Two days after Super Bowl XL, Dr. Thomas Starzl called me in the newsroom.

“I don't believe we've had a chance to discuss the Steelers' victory,” he said.

“I know, Dr. Starzl, what a game,” was the only intelligent thing I could think to say — I know little about football.

For the next 10 minutes, I listened as the father of organ transplantation explained with incredible detail several questionable plays during the Steelers-Seahawks game on Feb. 5, 2006.

What struck me was not so much that he was “a bit uncomfortable with the Steelers' victory,” as he so delicately put it, but that he rationalized his argument with spectacular precision and conviction.

I immediately suspected it was the same thoughtfulness and attention to detail he employed during his time as the world's organ transplantation wizard.

Wow, I thought to myself, this guy really is a genius.

I knew Starzl, who died over the weekend at age 90, only in his later years.

During our first meeting, I thought he would intimidate me. He didn't. He reminded me of my grandfather, charming and articulate, and I couldn't stop him from talking — a reporter's dream. Perhaps because he was the son of a newspaper editor that he respected my craft. We clicked.

Was this the same legendary surgeon who was known to kick doctors out of his operating room if they made the smallest mistake? Had age mellowed Starzl?

Hardly. In subsequent meetings he showed why he was a medical shark, staunchly defending the position that donated livers should always go to the sickest patients. He was perturbed and deeply emotional when a Trib investigation uncovered the unthinkable — that some liver transplants were being performed on people who didn't need them.

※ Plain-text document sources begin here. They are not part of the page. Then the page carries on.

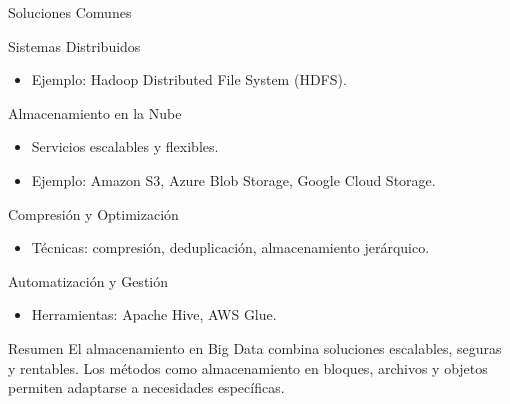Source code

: \documentclass[presentation]{beamer}
\begin{document}
\begin{frame}[label={sec:org94d77d2}]{Soluciones Comunes}
\begin{block}{Sistemas Distribuidos}
\begin{itemize}
\item Ejemplo: Hadoop Distributed File System (HDFS).
\end{itemize}
\end{block}

\begin{block}{Almacenamiento en la Nube}
\begin{itemize}
\item Servicios escalables y flexibles.
\item Ejemplo: Amazon S3, Azure Blob Storage, Google Cloud Storage.
\end{itemize}
\end{block}

\begin{block}{Compresión y Optimización}
\begin{itemize}
\item Técnicas: compresión, deduplicación, almacenamiento jerárquico.
\end{itemize}
\end{block}

\begin{block}{Automatización y Gestión}
\begin{itemize}
\item Herramientas: Apache Hive, AWS Glue.
\end{itemize}
\end{block}
\end{frame}

\begin{frame}[label={sec:org75918b3}]{Resumen}
El almacenamiento en Big Data combina soluciones escalables, seguras y
rentables. Los métodos como almacenamiento en bloques, archivos y
objetos permiten adaptarse a necesidades específicas.
\end{frame}
\end{document}
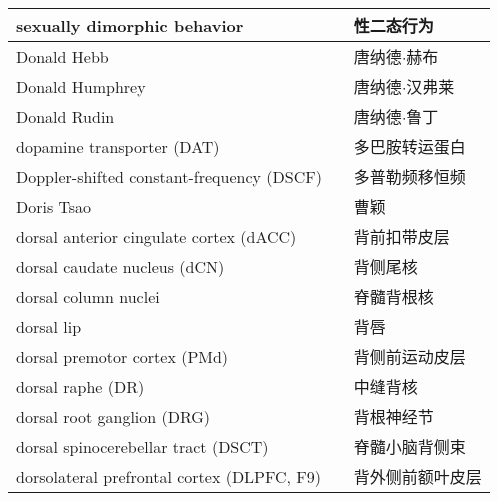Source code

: \begin{longtable}{lll}
	\midrule
	sexually dimorphic behavior    &&  性二态行为  \\
	
	\midrule
	Donald Hebb    &&  唐纳德$\cdot$赫布  \\
	
	\midrule
	Donald Humphrey    &&  唐纳德$\cdot$汉弗莱  \\
	
	\midrule
	Donald Rudin    &&  唐纳德$\cdot$鲁丁  \\
	
	\midrule
	dopamine transporter (DAT)     &&  多巴胺转运蛋白  \\
	
	\midrule
	Doppler-shifted constant-frequency (DSCF)     &&  多普勒频移恒频  \\
	
	\midrule
	Doris Tsao     &&  曹颖  \\
	
	\midrule
	dorsal anterior cingulate cortex (dACC)     &&  背前扣带皮层  \\
	
	\midrule
	dorsal caudate nucleus (dCN)     &&  背侧尾核  \\
	
	\midrule
	dorsal column nuclei  && 脊髓背根核
	\\
	
	\midrule
	dorsal lip     &&  背唇  \\
	
	\midrule
	dorsal premotor cortex (PMd)     &&  背侧前运动皮层  \\
	
	\midrule
	dorsal raphe (DR)     &&  中缝背核  \\
	
	\midrule
	dorsal root ganglion (DRG)     &&  背根神经节  \\
	
	\midrule
	dorsal spinocerebellar tract (DSCT)     &&  脊髓小脑背侧束  \\
	
	\midrule
	dorsolateral prefrontal cortex (DLPFC, F9)     &&  背外侧前额叶皮层  \\
	

\end{longtable}
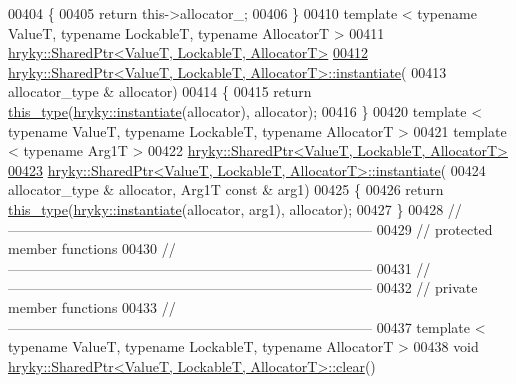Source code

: \begin{DoxyCode}
00404 \textcolor{keyword}{}\{
00405     \textcolor{keywordflow}{return} this->allocator\_;
00406 \}
00410 \textcolor{keyword}{template} < \textcolor{keyword}{typename} ValueT, \textcolor{keyword}{typename} LockableT, \textcolor{keyword}{typename} AllocatorT >
00411 \hyperlink{classhryky_1_1_shared_ptr}{hryky::SharedPtr<ValueT, LockableT, AllocatorT>}
\hypertarget{shared__ptr_8h_source_l00412}{}\hyperlink{classhryky_1_1_shared_ptr_a51f756b899403aa6c8a182bb5bbfd6a8}{00412} \hyperlink{namespacehryky_a7e731db6d90571cf1aea6e113d43b6ad}{hryky::SharedPtr<ValueT, LockableT, AllocatorT>::instantiate}(
00413     allocator\_type & allocator)
00414 \{
00415     \textcolor{keywordflow}{return} \hyperlink{classhryky_1_1_shared_ptr}{this_type}(\hyperlink{namespacehryky_a7e731db6d90571cf1aea6e113d43b6ad}{hryky::instantiate}(allocator), allocator);
00416 \}
00420 \textcolor{keyword}{template} < \textcolor{keyword}{typename} ValueT, \textcolor{keyword}{typename} LockableT, \textcolor{keyword}{typename} AllocatorT >
00421 \textcolor{keyword}{template} < \textcolor{keyword}{typename} Arg1T >
00422 \hyperlink{classhryky_1_1_shared_ptr}{hryky::SharedPtr<ValueT, LockableT, AllocatorT>}
\hypertarget{shared__ptr_8h_source_l00423}{}\hyperlink{classhryky_1_1_shared_ptr_a74208f1d0f90c51593b6d811934d65de}{00423} \hyperlink{namespacehryky_a7e731db6d90571cf1aea6e113d43b6ad}{hryky::SharedPtr<ValueT, LockableT, AllocatorT>::instantiate}(
00424     allocator\_type & allocator, Arg1T \textcolor{keyword}{const} & arg1)
00425 \{
00426     \textcolor{keywordflow}{return} \hyperlink{classhryky_1_1_shared_ptr}{this_type}(\hyperlink{namespacehryky_a7e731db6d90571cf1aea6e113d43b6ad}{hryky::instantiate}(allocator, arg1), allocator);
00427 \}
00428 \textcolor{comment}{//
      ------------------------------------------------------------------------------}
00429 \textcolor{comment}{// protected member functions}
00430 \textcolor{comment}{//
      ------------------------------------------------------------------------------}
00431 \textcolor{comment}{//
      ------------------------------------------------------------------------------}
00432 \textcolor{comment}{// private member functions}
00433 \textcolor{comment}{//
      ------------------------------------------------------------------------------}
00437 \textcolor{comment}{}\textcolor{keyword}{template} < \textcolor{keyword}{typename} ValueT, \textcolor{keyword}{typename} LockableT, \textcolor{keyword}{typename} AllocatorT >
00438 \textcolor{keywordtype}{void} \hyperlink{namespacehryky_aa201297ea9530da954a7230be71cc19d}{hryky::SharedPtr<ValueT, LockableT, AllocatorT>::clear}()

\end{DoxyCode}

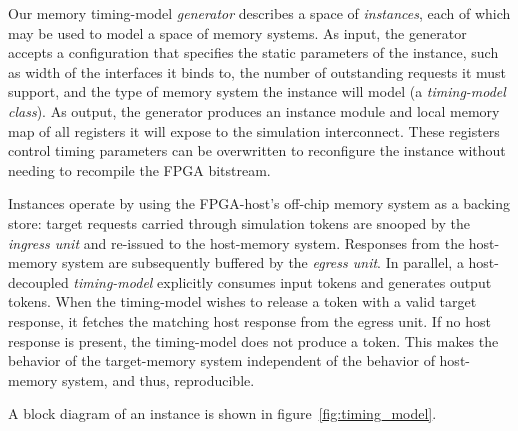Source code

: 
Our memory timing-model \textit{generator} describes a space of
\textit{instances}, each of which may be used to model a space of
memory systems. As input, the generator accepts a configuration that specifies
the static parameters of the instance,  such as width of the interfaces it
binds to, the number of outstanding requests it must support, and the type of
memory system the instance will model (a \emph{timing-model class}). As output,
the generator produces an instance module and local memory map of all registers
it will expose to the simulation interconnect. These registers control timing
parameters can be overwritten to reconfigure the instance without needing to
recompile the FPGA bitstream.

Instances operate by using the FPGA-host's off-chip memory system as a backing
store: target requests carried through simulation tokens are snooped by the
\emph{ingress unit} and re-issued to the host-memory system. Responses from the
host-memory system are subsequently buffered by the \emph{egress unit}. In
parallel, a host-decoupled \emph{timing-model} explicitly consumes input tokens
and generates output tokens. When the timing-model wishes to release a token
with a valid target response, it fetches the matching host response from the
egress unit. If no host response is present, the timing-model does not produce
a token. This makes the behavior of the target-memory system independent of the
behavior of host-memory system, and thus, reproducible.

A block diagram of an instance is shown in figure~\ref{fig:timing_model}.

“There are transplants being done that shouldn't be done,” he agreed. “You are going to the extreme end of replacing the engine when maybe all you have to do is do a spark plug.”

Yet the good doctor was aging. I checked on him occasionally, and, for a while, we spoke often by phone. One time at an awards banquet, he found fault with my attire, saying I shouldn't wear brown shoes with a blue suit.

He was always straightforward and brutally honest. The world's expert on hepatology and immunosuppression wanted to talk about Mozart; his wife, Joy; and their beloved dogs. His youngest was a Golden Retriever named Chooloo.

“She's very bright,” he told me when the puppy was about 8 weeks old. “But she has trouble holding her urine.”

One of my most memorable encounters with Starzl was an interview in which we talked about the death of perhaps his most beloved patient, college student Katy Miller. She died at age 21 after participating in a clinical trial intended to wean her from antirejection drugs. He said her death “changed my relationship to everything.”

Starzl spoke about Katy the way people talk about a son or daughter.

“In the course of a long and tough life doing difficult cases and being always right at the edge of tertiary care problems, you build layers of grief. But you can take those if they are thin. But when you have a deep rip in the fabric, that's a different matter. And Katy was like that.”

It was Starzl, the grandfather, who said those words.

It made me wonder what it would have been like to know Starzl, the star doctor.

I am, however, grateful to have known Starzl, the human being.